Gillian Gibbons is a British subject who until recently taught at Unity High School, a private school in Khartoum, the capital of Sudan. As part of a class project for her 7-year old charges, Ms. Gibbons asked them to name the teddy bear she brought to school. In a vote to name the bear, 20 children voted for Muhammad, a common name among Islamic families but not among teddy bears. Following the bear's baptism by ballot each child was permitted to take the bear home over a weekend and then write a story about what the bear did when visiting the child's home. The stories were then collected in a book with a bear on the cover with the title: "My name is Muhammad."
One of the things the bear did when visiting the children's homes was to make some of the parents so angry that they demanded that Ms. Gibbons be severely punished. The Sudanese Assembly of the Ulemas, described as an influential and semi-official association of clerics and Islamic scholars, said the teddy bear was a Western plot against Islam and demanded that Ms. Gibbons be punished to the full extent of the law. They said the bear's baptism was "a calculated action and another ring in the circles of plotting against Islam."

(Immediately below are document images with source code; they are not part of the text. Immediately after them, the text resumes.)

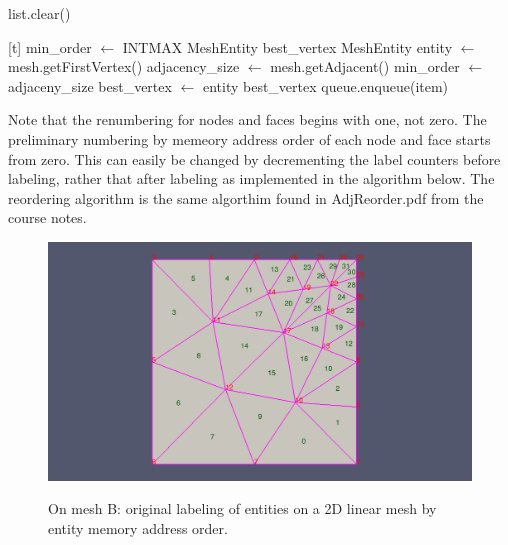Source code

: \documentclass{article}
\begin{document}
\begin{algorithm}
\begin{algorithmic}

            \State {}
            \State list.clear()

        \EndIf

    \EndWhile
\EndProcedure
\State
{}[t]
    \State{}
    \State min\_order $\gets$ INTMAX
    \State MeshEntity best\_vertex
    \State MeshEntity entity $\gets$ mesh.getFirstVertex()
            \State adjacency\_size $\gets$ mesh.getAdjacent()
                \State min\_order $\gets$ adjaceny\_size
                \State best\_vertex $\gets$ entity
            \EndIf
        \EndIf
    \EndWhile
    \State\Return best\_vertex
\EndProcedure
\State
{}
            \State queue.enqueue(item)
        \EndIf
    \EndFor
\EndProcedure

\end{algorithmic}
\end{algorithm}

Note that the renumbering for nodes and faces begins with one, not zero. The preliminary numbering by memeory address order of each node and face starts from zero. This can easily be changed by decrementing the label counters before labeling, rather that after labeling as implemented in the algorithm below. The reordering algorithm is the same algorthim found in AdjReorder.pdf from the course notes. 

\FloatBarrier
\restoregeometry


\begin{figure}[ht]
\caption{On mesh B: original labeling of entities on a 2D linear mesh by entity memory address order.}
{\includegraphics[width = 15cm ]{pre_b}}
\centering
\end{figure}
\end{document}
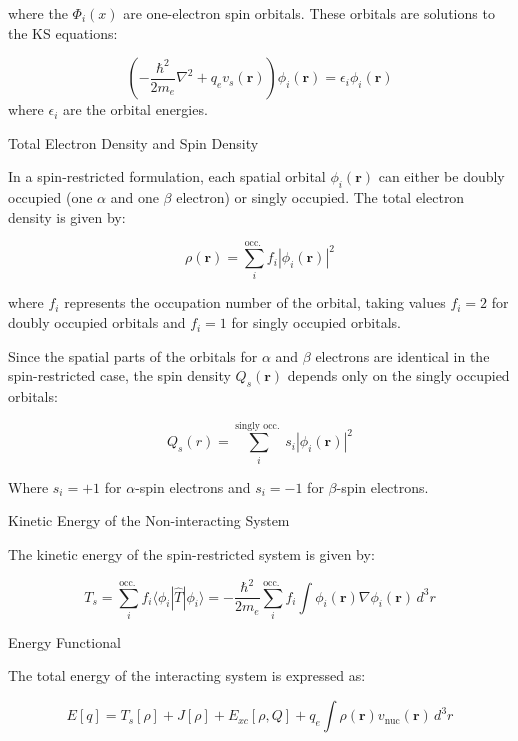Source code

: \documentclass[%
 preprint, linenumbers,
 amsmath,amssymb,
 aps, physrev,
]{revtex4-2}
\begin{document}
where the \( \Phi_i(x) \) are one-electron spin orbitals. These orbitals are solutions to the KS equations:

\begin{equation}
    \left( -\frac{\hbar^2}{2m_e} \nabla^2+ q_e v_s(\mathbf{r}) \right) \phi_i(\mathbf{r}) = \epsilon_i \phi_i(\mathbf{r})
\end{equation}
where \( \epsilon_i \) are the orbital energies.

 Total Electron Density and Spin Density

In a spin-restricted formulation, each spatial orbital \( \phi_i(\mathbf{r}) \) can either be doubly occupied (one \( \alpha \) and one \( \beta \) electron) or singly occupied. The total electron density is given by:

\begin{equation}
    \rho(\mathbf{r}) = \sum_i^{\text{occ. } } f_i |\phi_i(\mathbf{r})|^2
\end{equation}

where \( f_i \) represents the occupation number of the orbital, taking values \( f_i = 2 \) for doubly occupied orbitals and \( f_i = 1 \) for singly occupied orbitals.

Since the spatial parts of the orbitals for \( \alpha \) and \( \beta \) electrons are identical in the spin-restricted case, the spin density \( Q_s(\mathbf{r}) \) depends only on the singly occupied orbitals:

\begin{equation}
    Q_s(r) = \sum_i^{\text{singly occ. } } s_i |\phi_i(\mathbf{r})|^2
\end{equation}

Where \( s_i = +1 \) for \( \alpha \)-spin electrons and \( s_i = -1 \) for \( \beta \)-spin electrons.

 Kinetic Energy of the Non-interacting System

The kinetic energy of the spin-restricted system is given by:


\begin{equation}
    T_s = \sum_i^{\text{occ. }} f_i \langle \phi_i | \hat{T} | \phi_i \rangle = -\frac{\hbar^2}{2m_e} \sum_i^{\text{occ. } } f_i \int \phi_i(\mathbf{r}) \nabla \phi_i(\mathbf{r}) \, d^3r
\end{equation}


 Energy Functional

The total energy of the interacting system is expressed as:

\begin{equation}
    E[q] = T_s[\rho] + J[\rho] + E_{xc}[\rho,Q] + q_e \int \rho(\mathbf{r}) v_{\text{nuc}}(\mathbf{r}) \, d^3r
\end{equation}
\end{document}
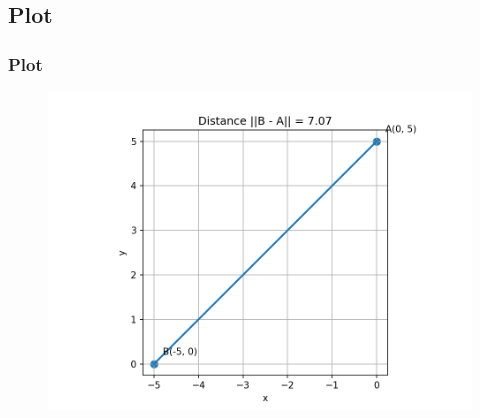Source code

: \documentclass{beamer}
\theoremstyle{remark}
\numberwithin{equation}{section}
\begin{document}
\subsection{Plot}
\begin{frame}
    \frametitle{Plot}
\begin{figure}[H]
   \centering
   \includegraphics[width=0.9\columnwidth]{figures/distance.png}
   \end{figure}
\end{frame}
\end{document}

Following trial, Ms. Gibbons was sentenced to 14 days in jail following which time she was to be deported. On November 30, hundreds of demonstrators took to the streets demanding that Ms. Gibbons be killed for insulting Islam. Reports suggested that many of the demonstrators were government employees who had been ordered to take to the streets to protest the lightness of her sentence.
President Bashir showed himself to be truly compassionate in the teddy bear case, a quality he has successfully hidden when addressing the slaughter in Darfur. He pardoned Ms. Gibbons and permitted her to return to England before her jail sentence had ended. Now that he is not distracted by the teddy bear Mr. Bashir may direct his presidential gaze towards Darfur. If the past is prologue to the future, he won't. Meanwhile, half way around the world, Venezuela's Hugo Chávez was continuing to prove that among loony world leaders he takes a back seat to no one.
Addressing the General Assembly at the U.N. in 2006 he likened Mr. Bush to the devil, a comparison that even Mr. Bush's detractors found excessive if not offensive. Mr. Bush is not he only target of Mr. Chávez's invective.
Attending a summit in Chile of leaders from Latin America, Spain and Portugal, Mr. Chávez repeatedly referred to former Spanish Prime Minister Jose Maria Aznar as a "fascist." "Fascists, " said he, "are not human. A snake is more human." Exasperated by the rhetoric, Juan Carlos, the king of Spain, finally blurted out "Why don't you just shut up." Mr. Chávez who gives better than he takes, was offended at the remark and has now demanded an apology.
Referring to the event in a recent speech he said: "Are we going to turn the page, are we going to forget? No! The only way this is going to be fixed is for the king of Spain to offer an apology for having attacked the Venezuelan head of state." Putting force behind his words he went on to say that if no apology were forthcoming he would nationalize the Venezuelan subsidiaries of Spanish banks, Banco Santander SA and Banco Bilbao Vizcaya Argentaria SA. Infatuated with the sound of his own words he said that if the U.S. interfered in the election held December 2, he would cut off its oil sales on Monday, December 3. Since sales were not cut off presumably there was no interference.